##  BUILD A COMPLETE FUNCTIONAL MACHINE LEARNING MODEL :

## 0.Python Now is your friend : 
Why **Python** ? 
1.  it's Simple.
2. it provides built-in libraries that make it very easy to implement ML Algorithms.

Some of those libraries : 
1. **Pandas** : for exploring and manipulating our Data.
2. **Sickit-Learn** : for **Modeling** our Dataset


## 0`. Defining the problem :  
     What is the problem we are tackling ? 
- We are trying to build a model that makes prediction on house prices based on some of its caracteristics. 
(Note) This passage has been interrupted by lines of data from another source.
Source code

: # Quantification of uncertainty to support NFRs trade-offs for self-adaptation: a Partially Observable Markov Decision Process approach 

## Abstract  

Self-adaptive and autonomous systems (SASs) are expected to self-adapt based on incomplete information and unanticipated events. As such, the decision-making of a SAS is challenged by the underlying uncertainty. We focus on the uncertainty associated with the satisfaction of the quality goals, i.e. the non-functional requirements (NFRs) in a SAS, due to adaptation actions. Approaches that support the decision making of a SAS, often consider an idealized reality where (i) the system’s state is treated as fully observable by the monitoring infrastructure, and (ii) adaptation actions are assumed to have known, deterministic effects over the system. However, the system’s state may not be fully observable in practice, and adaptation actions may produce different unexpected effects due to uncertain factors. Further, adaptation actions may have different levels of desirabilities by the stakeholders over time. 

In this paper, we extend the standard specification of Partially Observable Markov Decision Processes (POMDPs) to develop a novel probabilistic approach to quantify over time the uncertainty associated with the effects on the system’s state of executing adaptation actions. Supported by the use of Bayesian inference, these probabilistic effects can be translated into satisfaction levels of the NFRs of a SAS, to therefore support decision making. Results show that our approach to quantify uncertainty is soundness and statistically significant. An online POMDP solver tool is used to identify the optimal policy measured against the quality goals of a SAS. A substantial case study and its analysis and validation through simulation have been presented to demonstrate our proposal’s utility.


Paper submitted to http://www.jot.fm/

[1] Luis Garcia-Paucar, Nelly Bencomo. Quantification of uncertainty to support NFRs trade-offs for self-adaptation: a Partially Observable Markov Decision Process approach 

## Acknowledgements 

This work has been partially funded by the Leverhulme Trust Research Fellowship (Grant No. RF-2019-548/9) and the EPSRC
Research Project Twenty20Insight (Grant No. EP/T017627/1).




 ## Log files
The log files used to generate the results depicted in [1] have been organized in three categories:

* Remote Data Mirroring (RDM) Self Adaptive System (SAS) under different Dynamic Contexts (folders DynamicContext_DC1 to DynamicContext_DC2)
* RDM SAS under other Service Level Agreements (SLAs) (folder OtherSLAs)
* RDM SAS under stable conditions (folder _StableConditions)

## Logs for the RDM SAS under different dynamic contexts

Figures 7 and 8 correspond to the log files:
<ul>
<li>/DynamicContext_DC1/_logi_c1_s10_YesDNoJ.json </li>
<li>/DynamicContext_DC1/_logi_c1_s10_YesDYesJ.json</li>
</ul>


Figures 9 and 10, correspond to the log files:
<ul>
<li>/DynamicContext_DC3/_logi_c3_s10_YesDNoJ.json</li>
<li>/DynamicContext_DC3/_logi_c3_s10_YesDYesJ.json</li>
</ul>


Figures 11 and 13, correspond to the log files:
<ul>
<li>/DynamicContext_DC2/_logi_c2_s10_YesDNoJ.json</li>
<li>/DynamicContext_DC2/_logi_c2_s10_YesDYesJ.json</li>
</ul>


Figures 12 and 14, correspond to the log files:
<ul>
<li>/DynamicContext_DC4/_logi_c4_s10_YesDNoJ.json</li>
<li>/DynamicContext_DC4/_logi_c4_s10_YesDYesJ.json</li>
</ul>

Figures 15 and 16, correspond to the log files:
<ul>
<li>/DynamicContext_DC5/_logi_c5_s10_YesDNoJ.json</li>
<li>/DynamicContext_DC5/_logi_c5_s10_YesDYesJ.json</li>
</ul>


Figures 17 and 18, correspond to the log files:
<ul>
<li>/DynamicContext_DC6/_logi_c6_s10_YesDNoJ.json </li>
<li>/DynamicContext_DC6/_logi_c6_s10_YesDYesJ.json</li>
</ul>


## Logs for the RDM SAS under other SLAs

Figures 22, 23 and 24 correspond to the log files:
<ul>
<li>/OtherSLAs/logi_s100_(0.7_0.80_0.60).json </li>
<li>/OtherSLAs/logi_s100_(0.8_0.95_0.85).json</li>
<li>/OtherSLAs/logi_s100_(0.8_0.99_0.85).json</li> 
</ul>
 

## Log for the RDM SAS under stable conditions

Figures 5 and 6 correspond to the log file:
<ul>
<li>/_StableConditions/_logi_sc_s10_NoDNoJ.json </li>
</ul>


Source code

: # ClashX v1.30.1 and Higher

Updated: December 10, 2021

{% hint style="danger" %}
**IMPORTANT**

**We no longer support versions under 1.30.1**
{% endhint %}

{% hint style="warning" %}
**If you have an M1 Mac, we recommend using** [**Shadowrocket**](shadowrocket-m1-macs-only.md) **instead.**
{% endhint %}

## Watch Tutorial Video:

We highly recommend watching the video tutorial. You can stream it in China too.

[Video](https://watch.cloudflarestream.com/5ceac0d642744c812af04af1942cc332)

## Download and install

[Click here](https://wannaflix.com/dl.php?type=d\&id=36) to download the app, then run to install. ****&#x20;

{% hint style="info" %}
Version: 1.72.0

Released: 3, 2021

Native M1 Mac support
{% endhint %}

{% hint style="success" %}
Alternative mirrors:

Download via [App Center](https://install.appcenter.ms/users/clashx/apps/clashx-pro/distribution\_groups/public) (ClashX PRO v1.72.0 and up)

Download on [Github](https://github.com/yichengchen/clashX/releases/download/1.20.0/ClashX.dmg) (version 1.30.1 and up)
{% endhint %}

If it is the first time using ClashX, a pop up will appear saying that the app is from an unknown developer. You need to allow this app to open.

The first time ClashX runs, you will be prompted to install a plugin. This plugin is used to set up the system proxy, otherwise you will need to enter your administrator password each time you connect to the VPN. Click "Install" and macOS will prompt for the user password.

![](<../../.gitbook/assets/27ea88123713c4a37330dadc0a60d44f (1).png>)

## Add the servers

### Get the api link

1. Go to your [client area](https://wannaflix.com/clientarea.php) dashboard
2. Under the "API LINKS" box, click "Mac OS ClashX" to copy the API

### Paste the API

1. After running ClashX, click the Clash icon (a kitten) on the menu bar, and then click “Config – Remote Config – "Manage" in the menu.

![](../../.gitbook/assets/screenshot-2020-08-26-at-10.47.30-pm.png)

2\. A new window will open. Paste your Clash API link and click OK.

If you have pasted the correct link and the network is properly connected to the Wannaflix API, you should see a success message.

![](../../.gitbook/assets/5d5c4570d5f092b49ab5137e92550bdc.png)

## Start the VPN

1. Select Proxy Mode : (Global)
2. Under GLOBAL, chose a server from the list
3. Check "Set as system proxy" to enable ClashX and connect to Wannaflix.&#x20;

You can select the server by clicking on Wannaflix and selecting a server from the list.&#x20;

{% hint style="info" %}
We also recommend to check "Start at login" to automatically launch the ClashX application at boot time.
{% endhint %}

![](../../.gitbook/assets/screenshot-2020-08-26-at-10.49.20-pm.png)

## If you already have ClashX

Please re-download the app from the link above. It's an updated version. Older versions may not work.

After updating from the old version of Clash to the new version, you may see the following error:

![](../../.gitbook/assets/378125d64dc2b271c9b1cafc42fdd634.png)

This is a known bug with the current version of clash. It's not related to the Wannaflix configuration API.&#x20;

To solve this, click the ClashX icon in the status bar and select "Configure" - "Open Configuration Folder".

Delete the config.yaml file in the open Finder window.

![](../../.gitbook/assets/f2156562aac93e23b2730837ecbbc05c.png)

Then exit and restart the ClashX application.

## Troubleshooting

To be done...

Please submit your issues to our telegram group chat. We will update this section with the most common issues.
![image.png](attachment:image.png)

## 1-Data Collection : Collect our Data
  there are several ways to get our Data :

  - **Using public datasets :** that we can found them in some known websites :

    - [Kaggle Datasets](https://www.kaggle.com/datasets)
    - [UCI Machine Learning Repository](http://archive.ics.uci.edu/ml/index.php)
    - [Amazon AWS datasets](https://registry.opendata.aws/)
    - [Google Datasets search](https://datasetsearch.research.google.com/)
    

      <br>
  - **Scraping data from websites** .
  - **Buy the data :** with the growth of the data, Many **third-party providers** start selling data.
  -  **Partnering with other organizations :** You can calloborate with universities, research institutions, or companies, where they provide for you the data.
  - **Collect your own data:**  by : 
    - conducting surveys.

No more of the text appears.